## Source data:
● ● ●
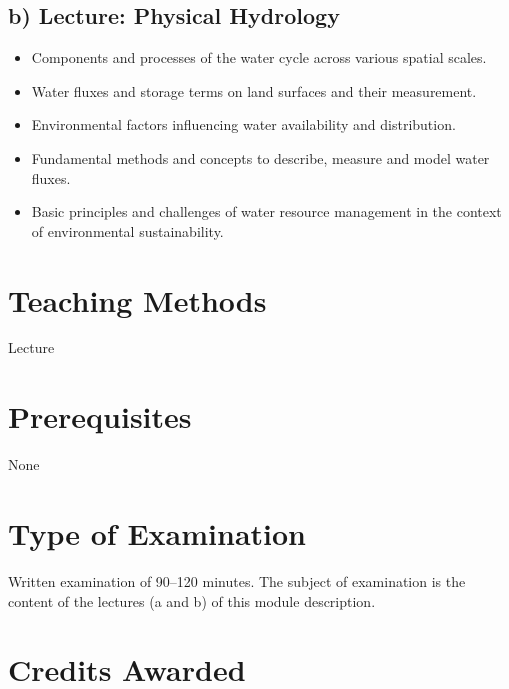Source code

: \documentclass[
  letterpaper,
  10pt,
  openany]{book}
\providecommand{\tightlist}{%
  \setlength{\itemsep}{0pt}\setlength{\parskip}{0pt}}\usepackage{longtable,booktabs,array}
\begin{document}
\subsection*{b) Lecture: Physical
Hydrology}\label{b-lecture-physical-hydrology-1}

\begin{itemize}
\tightlist
\item
  Components and processes of the water cycle across various spatial
  scales.
\item
  Water fluxes and storage terms on land surfaces and their measurement.
\item
  Environmental factors influencing water availability and distribution.
\item
  Fundamental methods and concepts to describe, measure and model water
  fluxes.
\item
  Basic principles and challenges of water resource management in the
  context of environmental sustainability.
\end{itemize}

\section*{Teaching Methods}\label{teaching-methods}


Lecture

\section*{Prerequisites}\label{prerequisites}


None

\section*{Type of Examination}\label{type-of-examination}


Written examination of 90--120 minutes. The subject of examination is
the content of the lectures (a and b) of this module description.

\section*{Credits Awarded}\label{credits-awarded}
\end{document}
● ● ●
## Work to complete:
In the lines above, locate the string "examination". Copy every line where it occurs.

## Exercise answer:
\section*{Type of Examination}\label{type-of-examination}
Written examination of 90--120 minutes. The subject of examination is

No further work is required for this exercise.